Infine, le richieste di generici consigli: tralasciando chi vorrebbe sapere se la scarpa andrà bene anche dopo 4 mesi dall’acquisto, come se fosse ignaro del fatto che anche i piedi dei bambini crescono insieme al resto del corpo, molti genitori chiedono consiglio sul modello o sul colore più giusto da acquistare, senza però fornirci nessun elemento dirimente, tipo l’occasione in cui la scarpa andrà indossata o l’abbigliamento a cui andrà abbinata. Se da una parte dimostrano con questi quesiti di riporre in noi una grande fiducia, sentimento che apprezziamo molto in quanto attestazione concreta del buon lavoro fatto nella costruzione della nostra “brand identity”, dall’altra rimaniamo un pò disorientati nel constatare che l’autonomia e la consapevolezza nell’acquisto stanno via via diminuendo, scaricando su di noi e sull’azienda tutta la responsabilità della stessa.
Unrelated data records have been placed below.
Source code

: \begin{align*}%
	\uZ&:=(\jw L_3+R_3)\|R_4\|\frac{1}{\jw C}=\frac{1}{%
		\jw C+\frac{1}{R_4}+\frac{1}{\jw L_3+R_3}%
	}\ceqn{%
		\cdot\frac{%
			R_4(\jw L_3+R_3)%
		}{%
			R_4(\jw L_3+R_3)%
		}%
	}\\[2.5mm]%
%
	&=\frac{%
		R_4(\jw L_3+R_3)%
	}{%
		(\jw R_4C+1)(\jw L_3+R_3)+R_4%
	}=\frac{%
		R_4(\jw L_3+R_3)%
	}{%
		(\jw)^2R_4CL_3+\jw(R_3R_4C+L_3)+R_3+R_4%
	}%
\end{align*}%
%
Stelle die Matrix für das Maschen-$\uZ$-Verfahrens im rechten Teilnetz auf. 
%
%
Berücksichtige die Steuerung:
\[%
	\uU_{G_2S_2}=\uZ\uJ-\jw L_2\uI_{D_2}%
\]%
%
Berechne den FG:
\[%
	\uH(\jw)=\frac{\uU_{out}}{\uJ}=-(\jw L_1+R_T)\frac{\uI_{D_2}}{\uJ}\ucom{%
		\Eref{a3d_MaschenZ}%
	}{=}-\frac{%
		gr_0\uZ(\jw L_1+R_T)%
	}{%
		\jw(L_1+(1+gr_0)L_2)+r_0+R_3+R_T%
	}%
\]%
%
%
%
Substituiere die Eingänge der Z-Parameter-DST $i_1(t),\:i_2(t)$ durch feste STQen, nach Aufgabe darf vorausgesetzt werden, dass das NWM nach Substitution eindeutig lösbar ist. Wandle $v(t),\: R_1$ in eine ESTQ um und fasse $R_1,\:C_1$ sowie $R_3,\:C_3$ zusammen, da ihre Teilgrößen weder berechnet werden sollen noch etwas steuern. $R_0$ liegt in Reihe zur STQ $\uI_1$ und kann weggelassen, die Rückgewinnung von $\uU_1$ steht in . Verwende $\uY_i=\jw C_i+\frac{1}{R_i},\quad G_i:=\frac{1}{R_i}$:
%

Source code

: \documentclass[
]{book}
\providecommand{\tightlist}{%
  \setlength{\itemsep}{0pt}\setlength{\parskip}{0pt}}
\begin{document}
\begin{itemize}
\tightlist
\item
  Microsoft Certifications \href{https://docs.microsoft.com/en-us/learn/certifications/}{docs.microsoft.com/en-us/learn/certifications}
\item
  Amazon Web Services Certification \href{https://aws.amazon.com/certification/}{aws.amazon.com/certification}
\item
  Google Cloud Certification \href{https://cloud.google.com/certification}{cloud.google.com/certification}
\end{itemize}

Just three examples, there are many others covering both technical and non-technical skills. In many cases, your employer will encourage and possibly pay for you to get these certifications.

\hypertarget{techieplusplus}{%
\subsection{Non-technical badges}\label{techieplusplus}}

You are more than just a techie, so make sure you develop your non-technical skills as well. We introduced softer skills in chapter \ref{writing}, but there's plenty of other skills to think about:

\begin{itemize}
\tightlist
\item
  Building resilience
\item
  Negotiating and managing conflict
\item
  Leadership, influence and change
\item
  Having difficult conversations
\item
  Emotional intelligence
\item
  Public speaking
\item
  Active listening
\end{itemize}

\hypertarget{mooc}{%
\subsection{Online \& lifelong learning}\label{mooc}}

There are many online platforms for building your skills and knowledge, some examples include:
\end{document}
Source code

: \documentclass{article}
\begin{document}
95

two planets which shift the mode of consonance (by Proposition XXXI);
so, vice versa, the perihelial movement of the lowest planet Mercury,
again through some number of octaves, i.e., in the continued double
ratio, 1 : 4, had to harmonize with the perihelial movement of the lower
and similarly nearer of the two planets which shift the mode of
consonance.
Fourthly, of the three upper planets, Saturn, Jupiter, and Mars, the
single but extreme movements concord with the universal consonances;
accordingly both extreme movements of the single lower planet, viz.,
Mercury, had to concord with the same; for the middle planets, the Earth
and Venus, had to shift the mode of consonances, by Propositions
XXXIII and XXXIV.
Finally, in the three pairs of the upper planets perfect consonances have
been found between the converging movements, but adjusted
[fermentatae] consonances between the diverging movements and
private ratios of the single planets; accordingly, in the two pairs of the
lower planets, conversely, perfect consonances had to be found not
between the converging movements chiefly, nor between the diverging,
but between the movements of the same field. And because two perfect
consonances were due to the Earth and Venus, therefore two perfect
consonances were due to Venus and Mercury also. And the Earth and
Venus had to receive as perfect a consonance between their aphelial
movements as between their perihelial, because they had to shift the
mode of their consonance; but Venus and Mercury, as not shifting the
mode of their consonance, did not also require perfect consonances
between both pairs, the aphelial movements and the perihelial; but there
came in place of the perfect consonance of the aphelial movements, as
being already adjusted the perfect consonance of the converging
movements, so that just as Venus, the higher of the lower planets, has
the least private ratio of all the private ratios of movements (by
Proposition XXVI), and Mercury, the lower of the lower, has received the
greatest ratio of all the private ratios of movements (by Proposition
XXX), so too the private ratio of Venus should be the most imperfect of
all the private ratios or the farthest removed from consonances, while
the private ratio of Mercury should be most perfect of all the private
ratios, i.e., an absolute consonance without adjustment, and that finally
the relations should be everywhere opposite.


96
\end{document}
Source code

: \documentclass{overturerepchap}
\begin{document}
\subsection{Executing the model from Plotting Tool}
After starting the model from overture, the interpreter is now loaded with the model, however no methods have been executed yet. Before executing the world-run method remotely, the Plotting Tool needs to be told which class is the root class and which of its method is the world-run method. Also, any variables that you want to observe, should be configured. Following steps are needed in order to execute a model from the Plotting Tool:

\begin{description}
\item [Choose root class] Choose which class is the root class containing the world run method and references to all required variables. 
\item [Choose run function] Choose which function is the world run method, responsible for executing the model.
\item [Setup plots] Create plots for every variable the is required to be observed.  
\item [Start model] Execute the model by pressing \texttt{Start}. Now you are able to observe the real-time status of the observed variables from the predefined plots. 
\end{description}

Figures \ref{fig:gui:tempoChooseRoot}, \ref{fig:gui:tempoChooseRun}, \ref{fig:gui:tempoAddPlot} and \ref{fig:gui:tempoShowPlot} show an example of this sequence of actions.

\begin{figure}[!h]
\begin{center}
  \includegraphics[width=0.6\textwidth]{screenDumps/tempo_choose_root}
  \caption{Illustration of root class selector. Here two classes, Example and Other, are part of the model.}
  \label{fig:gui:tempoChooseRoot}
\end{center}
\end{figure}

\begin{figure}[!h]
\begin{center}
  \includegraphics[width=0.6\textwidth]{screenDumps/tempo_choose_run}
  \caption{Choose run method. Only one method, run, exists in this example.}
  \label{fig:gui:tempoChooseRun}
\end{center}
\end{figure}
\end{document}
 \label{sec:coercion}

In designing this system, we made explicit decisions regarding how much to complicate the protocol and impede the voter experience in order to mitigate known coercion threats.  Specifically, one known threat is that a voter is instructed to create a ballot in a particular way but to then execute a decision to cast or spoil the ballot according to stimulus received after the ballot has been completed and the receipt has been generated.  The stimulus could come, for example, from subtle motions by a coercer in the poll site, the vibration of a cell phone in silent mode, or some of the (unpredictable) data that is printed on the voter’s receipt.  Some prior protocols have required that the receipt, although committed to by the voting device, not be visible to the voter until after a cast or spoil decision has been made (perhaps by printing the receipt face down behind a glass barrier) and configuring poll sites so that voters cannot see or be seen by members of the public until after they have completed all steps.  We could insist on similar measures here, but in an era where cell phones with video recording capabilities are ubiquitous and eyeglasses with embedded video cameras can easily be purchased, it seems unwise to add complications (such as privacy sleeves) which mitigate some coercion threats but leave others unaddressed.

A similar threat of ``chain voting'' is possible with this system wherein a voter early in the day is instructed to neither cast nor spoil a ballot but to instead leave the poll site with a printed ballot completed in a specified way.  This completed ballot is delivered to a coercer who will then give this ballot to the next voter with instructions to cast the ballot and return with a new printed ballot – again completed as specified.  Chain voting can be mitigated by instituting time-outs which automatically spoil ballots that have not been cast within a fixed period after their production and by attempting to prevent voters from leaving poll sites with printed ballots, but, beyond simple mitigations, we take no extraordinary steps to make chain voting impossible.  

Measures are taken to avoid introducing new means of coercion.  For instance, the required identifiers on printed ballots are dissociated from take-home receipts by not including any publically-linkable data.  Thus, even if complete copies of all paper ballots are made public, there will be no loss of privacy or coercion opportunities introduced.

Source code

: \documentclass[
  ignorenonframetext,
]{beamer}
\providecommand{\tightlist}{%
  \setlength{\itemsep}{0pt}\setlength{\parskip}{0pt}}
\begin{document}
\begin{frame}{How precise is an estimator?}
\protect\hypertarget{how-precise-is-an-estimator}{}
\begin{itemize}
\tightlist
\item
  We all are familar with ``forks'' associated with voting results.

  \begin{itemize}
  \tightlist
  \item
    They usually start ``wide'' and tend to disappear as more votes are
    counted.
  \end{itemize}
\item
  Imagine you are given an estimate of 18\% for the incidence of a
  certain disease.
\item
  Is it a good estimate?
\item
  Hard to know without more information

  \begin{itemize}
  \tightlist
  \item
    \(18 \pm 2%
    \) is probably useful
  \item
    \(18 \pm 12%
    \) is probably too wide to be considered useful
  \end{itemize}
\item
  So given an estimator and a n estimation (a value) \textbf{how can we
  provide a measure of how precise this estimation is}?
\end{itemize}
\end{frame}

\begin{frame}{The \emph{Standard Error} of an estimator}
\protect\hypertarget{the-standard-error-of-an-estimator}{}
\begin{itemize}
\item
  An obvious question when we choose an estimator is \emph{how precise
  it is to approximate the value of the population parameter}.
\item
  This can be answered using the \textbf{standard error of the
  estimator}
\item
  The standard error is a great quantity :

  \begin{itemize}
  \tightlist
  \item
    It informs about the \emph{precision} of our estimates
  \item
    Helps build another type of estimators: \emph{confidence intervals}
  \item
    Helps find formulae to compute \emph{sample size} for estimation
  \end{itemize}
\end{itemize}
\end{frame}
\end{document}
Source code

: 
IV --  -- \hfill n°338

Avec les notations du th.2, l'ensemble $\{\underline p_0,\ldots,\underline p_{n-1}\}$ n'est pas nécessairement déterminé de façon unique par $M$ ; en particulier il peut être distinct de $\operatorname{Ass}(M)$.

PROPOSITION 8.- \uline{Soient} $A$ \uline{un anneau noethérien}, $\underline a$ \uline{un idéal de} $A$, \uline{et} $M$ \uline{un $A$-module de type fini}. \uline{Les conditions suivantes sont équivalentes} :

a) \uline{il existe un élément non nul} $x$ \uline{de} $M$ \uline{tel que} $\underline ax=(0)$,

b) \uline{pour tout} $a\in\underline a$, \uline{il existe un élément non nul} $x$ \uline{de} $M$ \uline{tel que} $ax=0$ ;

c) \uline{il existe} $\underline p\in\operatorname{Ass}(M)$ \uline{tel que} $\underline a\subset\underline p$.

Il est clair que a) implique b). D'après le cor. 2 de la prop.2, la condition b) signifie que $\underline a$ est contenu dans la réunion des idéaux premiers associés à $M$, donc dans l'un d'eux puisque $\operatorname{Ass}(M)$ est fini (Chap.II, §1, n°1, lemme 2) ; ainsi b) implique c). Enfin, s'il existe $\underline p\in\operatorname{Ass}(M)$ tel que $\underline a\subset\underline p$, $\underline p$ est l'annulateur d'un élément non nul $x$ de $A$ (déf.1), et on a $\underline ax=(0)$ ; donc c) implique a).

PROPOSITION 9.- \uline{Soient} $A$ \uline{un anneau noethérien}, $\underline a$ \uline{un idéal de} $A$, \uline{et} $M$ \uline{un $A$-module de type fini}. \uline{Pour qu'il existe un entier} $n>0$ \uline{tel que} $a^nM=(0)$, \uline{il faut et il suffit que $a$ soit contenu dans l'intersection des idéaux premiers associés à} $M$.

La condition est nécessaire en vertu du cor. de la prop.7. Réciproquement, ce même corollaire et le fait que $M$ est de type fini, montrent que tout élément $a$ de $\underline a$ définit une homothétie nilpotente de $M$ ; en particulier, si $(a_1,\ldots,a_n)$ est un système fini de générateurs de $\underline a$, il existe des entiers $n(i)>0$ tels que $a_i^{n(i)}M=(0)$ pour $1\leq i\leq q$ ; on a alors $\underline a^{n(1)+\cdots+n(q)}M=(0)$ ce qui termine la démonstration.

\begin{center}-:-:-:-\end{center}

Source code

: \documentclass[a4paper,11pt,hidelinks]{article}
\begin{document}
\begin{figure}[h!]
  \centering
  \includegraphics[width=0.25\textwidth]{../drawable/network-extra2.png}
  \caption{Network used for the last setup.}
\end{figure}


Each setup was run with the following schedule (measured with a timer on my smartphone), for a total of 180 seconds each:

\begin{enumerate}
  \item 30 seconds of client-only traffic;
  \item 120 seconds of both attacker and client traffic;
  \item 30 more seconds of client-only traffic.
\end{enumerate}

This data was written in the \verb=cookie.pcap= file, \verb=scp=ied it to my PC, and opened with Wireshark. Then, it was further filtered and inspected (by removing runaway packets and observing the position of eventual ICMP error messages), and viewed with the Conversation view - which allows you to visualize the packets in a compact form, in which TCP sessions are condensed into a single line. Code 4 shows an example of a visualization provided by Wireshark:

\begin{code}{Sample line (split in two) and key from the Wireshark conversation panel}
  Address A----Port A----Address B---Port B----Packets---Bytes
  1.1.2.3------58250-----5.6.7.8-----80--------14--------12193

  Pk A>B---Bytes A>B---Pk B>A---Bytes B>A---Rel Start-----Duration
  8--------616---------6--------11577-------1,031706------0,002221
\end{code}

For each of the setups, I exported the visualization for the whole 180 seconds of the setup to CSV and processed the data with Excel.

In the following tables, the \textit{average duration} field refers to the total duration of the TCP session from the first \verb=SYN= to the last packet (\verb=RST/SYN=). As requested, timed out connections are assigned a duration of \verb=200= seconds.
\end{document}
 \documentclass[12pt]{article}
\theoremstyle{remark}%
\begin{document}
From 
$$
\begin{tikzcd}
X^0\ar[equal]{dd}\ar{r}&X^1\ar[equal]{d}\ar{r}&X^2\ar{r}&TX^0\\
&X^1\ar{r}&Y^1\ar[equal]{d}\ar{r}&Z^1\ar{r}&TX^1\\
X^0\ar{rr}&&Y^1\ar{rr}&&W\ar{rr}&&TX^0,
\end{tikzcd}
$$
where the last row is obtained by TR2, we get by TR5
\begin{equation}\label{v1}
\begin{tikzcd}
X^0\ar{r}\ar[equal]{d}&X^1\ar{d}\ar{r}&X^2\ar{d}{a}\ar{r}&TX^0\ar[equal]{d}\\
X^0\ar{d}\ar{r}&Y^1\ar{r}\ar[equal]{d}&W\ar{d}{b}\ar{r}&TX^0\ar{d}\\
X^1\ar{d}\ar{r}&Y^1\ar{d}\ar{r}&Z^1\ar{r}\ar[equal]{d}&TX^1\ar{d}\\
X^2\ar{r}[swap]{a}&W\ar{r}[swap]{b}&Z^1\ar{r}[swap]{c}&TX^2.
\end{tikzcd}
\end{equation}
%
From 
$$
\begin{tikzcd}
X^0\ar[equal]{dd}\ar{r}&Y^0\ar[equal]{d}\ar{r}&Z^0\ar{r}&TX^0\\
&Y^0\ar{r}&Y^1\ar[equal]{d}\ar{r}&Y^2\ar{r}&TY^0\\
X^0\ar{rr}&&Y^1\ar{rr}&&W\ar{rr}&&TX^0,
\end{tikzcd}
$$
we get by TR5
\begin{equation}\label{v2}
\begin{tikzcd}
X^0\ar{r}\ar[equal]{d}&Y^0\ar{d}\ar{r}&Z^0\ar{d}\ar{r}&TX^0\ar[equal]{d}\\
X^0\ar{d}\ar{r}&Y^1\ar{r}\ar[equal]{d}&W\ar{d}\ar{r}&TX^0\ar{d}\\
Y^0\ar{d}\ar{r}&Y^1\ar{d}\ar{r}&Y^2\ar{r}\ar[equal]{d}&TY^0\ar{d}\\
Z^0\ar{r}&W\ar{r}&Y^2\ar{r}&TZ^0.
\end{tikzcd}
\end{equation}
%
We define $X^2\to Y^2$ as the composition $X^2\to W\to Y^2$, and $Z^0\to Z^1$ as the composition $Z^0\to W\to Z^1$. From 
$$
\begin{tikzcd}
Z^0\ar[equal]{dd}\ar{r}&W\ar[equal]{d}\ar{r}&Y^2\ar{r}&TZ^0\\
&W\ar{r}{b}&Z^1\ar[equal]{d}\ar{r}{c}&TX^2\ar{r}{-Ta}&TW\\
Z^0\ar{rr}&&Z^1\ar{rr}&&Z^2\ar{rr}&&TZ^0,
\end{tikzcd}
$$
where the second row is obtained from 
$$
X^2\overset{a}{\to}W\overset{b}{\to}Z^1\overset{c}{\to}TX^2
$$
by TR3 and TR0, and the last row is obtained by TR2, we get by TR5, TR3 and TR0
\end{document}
La riflessione che mi sento di fare, in conclusione è la seguente: questo atteggiamento è sicuramente la naturale conseguenza di un sistema di consumo in cui siamo stati tutti precipitati per cause indipendenti da noi, ma se non riconosciamo che la completa deresponsabilizzazione di tutte le nostre azioni, anche quelle apparentemente poco importanti come quella dell’acquisto di un paio di scarpe, rischiamo di perdere la caratteristica fondamentale che ci distingue da tutti gli altri esseri viventi, ovvero il libero arbitrio. Rischiamo cioè di vederci trasformati in tanti piccoli automi programmabili a piacimento dall’algoritmo di turno.
E poiché l’artigianalità, la creatività e la varietà sono le caratteristiche fondamentali del nostro Made in Italy, scegliere con consapevolezza e attenzione anche un piccolo paio di scarpe significa difendere un modo di vivere e di essere che ci rende orgogliosi di essere italiani.